Whether the song is upbeat and energetic or more reserved and slow, each work featured in this record has a lot going on. Between the horns, the percussion and even at times woodwinds, there is a lot going on in each song. A slower song, such as ‘Deeper Than Dreams’ required the utmost attention because of how simple the song is. Those behind the boards had to fully control the dynamics, so as to bring out the most emotion. The work put in there paid off, too. On the other end of the spectrum is a song, such as ‘Ballot Box Bounce.’ This light, upbeat work involves a lot of moving parts. There is a piano line. There is a flute line. There are horns. There is a light percussion line. That means that a different attention had to be paid to balancing the instrumentation and even the dynamics. Again the production paid off, as it accomplished the noted goals. Between these two songs and the production that went into the rest of the record, the result is a record that sounds so good from beginning to end. All of the performers get their moment in the light and none of the instruments outplay the others. It creates a positive aesthetic that listeners will enjoy just as much as the songs themselves and their sequencing. When all three items are considered together, the result is a record that JLCO’s fans will appreciate just as much as any jazz fan in general.

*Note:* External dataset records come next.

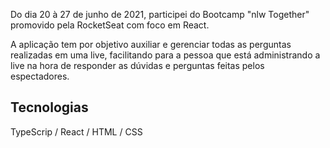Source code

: Do dia 20 à 27 de junho de 2021, participei do Bootcamp "nlw Together" promovido pela RocketSeat com foco em React. 

A aplicação tem por objetivo auxiliar e gerenciar todas as perguntas realizadas em uma live, facilitando para 
a pessoa que está administrando a live na hora de responder as dúvidas e perguntas feitas pelos espectadores.

## Tecnologias

TypeScrip / React / HTML / CSS
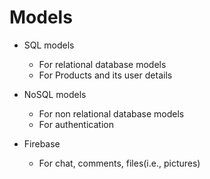# Models

* SQL models

  * For relational database models
  * For Products and its user details

* NoSQL models

  * For non relational database models
  * For authentication

* Firebase

  * For chat, comments, files(i.e., pictures)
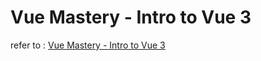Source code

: # Vue Mastery - Intro to Vue 3

refer to : [Vue Mastery - Intro to Vue 3](https://www.vuemastery.com/courses/intro-to-vue-3/intro-to-vue3)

The Jazz at Lincoln Center Septet with Wynton Marsalis’ new recording The Democracy! Suite is a positive new outing for the smaller unit of musicians from the Jazz at Lincoln Center Orchestra. Its featured arrangements do so well to illustrate the thoughts and emotions evoked by the song’s titles. The sequencing of the noted arrangements does its own share to keep listeners engaged and entertained. That is because the sequencing ensures the energy in the arrangements is balanced throughout. It rises and falls at all of the right moments and for the right amount of time. The production that went into the record’s creation rounds out its most important elements. It ensures that the unit in whole is balanced in its performance, with no one performer overpowering the others at any point and the emotions in the songs well-translated. Each item noted is important in its own way to the whole of the recording. All things considered, they make the recording in whole the year’s first great live CD. The Demoracy! Suite is scheduled for release Friday through Blue Engine Records.